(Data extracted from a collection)
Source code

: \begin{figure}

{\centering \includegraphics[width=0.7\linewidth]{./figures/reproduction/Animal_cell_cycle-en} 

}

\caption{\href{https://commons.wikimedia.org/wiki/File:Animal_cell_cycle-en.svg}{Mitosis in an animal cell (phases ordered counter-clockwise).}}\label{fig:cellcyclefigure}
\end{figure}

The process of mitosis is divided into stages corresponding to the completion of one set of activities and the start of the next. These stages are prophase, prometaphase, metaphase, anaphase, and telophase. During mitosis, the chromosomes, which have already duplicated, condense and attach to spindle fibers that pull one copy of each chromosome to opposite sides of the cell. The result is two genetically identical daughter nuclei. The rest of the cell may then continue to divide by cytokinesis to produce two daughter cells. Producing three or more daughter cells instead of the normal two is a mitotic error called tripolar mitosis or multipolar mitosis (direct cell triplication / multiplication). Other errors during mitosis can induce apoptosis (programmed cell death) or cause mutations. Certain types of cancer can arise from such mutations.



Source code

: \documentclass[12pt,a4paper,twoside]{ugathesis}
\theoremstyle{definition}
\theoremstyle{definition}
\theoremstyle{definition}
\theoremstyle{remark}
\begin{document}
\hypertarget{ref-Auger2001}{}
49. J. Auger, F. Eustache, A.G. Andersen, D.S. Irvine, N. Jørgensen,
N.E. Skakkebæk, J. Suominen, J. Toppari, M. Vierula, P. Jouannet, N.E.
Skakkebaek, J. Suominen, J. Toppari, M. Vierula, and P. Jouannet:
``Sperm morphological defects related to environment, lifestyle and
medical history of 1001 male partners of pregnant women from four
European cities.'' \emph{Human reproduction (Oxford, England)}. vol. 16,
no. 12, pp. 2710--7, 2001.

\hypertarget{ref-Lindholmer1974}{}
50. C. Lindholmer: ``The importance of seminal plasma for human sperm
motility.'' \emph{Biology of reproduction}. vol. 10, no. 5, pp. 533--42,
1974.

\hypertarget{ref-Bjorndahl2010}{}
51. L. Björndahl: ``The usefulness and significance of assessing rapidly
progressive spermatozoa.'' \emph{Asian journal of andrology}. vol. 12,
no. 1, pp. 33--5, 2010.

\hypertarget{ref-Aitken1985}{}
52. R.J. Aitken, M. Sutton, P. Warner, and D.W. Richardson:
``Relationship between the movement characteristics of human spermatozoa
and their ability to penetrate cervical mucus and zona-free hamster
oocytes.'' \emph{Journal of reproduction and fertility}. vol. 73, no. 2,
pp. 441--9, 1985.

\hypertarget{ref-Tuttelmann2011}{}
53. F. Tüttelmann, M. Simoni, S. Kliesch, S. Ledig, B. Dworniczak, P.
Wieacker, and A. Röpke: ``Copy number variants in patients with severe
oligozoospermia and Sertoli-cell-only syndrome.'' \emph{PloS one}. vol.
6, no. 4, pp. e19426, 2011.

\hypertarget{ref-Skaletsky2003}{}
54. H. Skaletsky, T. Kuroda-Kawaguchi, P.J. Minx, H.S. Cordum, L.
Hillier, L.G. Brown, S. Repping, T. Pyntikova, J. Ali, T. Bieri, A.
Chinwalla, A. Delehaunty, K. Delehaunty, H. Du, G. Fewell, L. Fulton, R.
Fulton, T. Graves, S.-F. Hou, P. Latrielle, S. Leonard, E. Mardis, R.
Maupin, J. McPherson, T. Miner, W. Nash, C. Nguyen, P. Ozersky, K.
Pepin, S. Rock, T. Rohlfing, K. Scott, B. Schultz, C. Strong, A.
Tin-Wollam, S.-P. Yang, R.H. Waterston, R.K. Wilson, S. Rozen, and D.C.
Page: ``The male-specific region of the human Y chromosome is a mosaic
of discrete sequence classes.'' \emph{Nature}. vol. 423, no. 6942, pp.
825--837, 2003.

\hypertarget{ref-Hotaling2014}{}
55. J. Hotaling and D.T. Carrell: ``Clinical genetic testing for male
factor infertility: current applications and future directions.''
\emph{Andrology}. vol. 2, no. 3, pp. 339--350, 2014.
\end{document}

• [BRIEF]
Each record above has to be repeated word for word.

• [YOUR SOLUTION]
Source code

: \begin{figure}

{\centering \includegraphics[width=0.7\linewidth]{./figures/reproduction/Animal_cell_cycle-en} 

}

\caption{\href{https://commons.wikimedia.org/wiki/File:Animal_cell_cycle-en.svg}{Mitosis in an animal cell (phases ordered counter-clockwise).}}\label{fig:cellcyclefigure}
\end{figure}

The process of mitosis is divided into stages corresponding to the completion of one set of activities and the start of the next. These stages are prophase, prometaphase, metaphase, anaphase, and telophase. During mitosis, the chromosomes, which have already duplicated, condense and attach to spindle fibers that pull one copy of each chromosome to opposite sides of the cell. The result is two genetically identical daughter nuclei. The rest of the cell may then continue to divide by cytokinesis to produce two daughter cells. Producing three or more daughter cells instead of the normal two is a mitotic error called tripolar mitosis or multipolar mitosis (direct cell triplication / multiplication). Other errors during mitosis can induce apoptosis (programmed cell death) or cause mutations. Certain types of cancer can arise from such mutations.



Source code

: \documentclass[12pt,a4paper,twoside]{ugathesis}
\theoremstyle{definition}
\theoremstyle{definition}
\theoremstyle{definition}
\theoremstyle{remark}
\begin{document}
\hypertarget{ref-Auger2001}{}
49. J. Auger, F. Eustache, A.G. Andersen, D.S. Irvine, N. Jørgensen,
N.E. Skakkebæk, J. Suominen, J. Toppari, M. Vierula, P. Jouannet, N.E.
Skakkebaek, J. Suominen, J. Toppari, M. Vierula, and P. Jouannet:
``Sperm morphological defects related to environment, lifestyle and
medical history of 1001 male partners of pregnant women from four
European cities.'' \emph{Human reproduction (Oxford, England)}. vol. 16,
no. 12, pp. 2710--7, 2001.

\hypertarget{ref-Lindholmer1974}{}
50. C. Lindholmer: ``The importance of seminal plasma for human sperm
motility.'' \emph{Biology of reproduction}. vol. 10, no. 5, pp. 533--42,
1974.

\hypertarget{ref-Bjorndahl2010}{}
51. L. Björndahl: ``The usefulness and significance of assessing rapidly
progressive spermatozoa.'' \emph{Asian journal of andrology}. vol. 12,
no. 1, pp. 33--5, 2010.

\hypertarget{ref-Aitken1985}{}
52. R.J. Aitken, M. Sutton, P. Warner, and D.W. Richardson:
``Relationship between the movement characteristics of human spermatozoa
and their ability to penetrate cervical mucus and zona-free hamster
oocytes.'' \emph{Journal of reproduction and fertility}. vol. 73, no. 2,
pp. 441--9, 1985.

\hypertarget{ref-Tuttelmann2011}{}
53. F. Tüttelmann, M. Simoni, S. Kliesch, S. Ledig, B. Dworniczak, P.
Wieacker, and A. Röpke: ``Copy number variants in patients with severe
oligozoospermia and Sertoli-cell-only syndrome.'' \emph{PloS one}. vol.
6, no. 4, pp. e19426, 2011.

\hypertarget{ref-Skaletsky2003}{}
54. H. Skaletsky, T. Kuroda-Kawaguchi, P.J. Minx, H.S. Cordum, L.
Hillier, L.G. Brown, S. Repping, T. Pyntikova, J. Ali, T. Bieri, A.
Chinwalla, A. Delehaunty, K. Delehaunty, H. Du, G. Fewell, L. Fulton, R.
Fulton, T. Graves, S.-F. Hou, P. Latrielle, S. Leonard, E. Mardis, R.
Maupin, J. McPherson, T. Miner, W. Nash, C. Nguyen, P. Ozersky, K.
Pepin, S. Rock, T. Rohlfing, K. Scott, B. Schultz, C. Strong, A.
Tin-Wollam, S.-P. Yang, R.H. Waterston, R.K. Wilson, S. Rozen, and D.C.
Page: ``The male-specific region of the human Y chromosome is a mosaic
of discrete sequence classes.'' \emph{Nature}. vol. 423, no. 6942, pp.
825--837, 2003.

\hypertarget{ref-Hotaling2014}{}
55. J. Hotaling and D.T. Carrell: ``Clinical genetic testing for male
factor infertility: current applications and future directions.''
\emph{Andrology}. vol. 2, no. 3, pp. 339--350, 2014.
\end{document}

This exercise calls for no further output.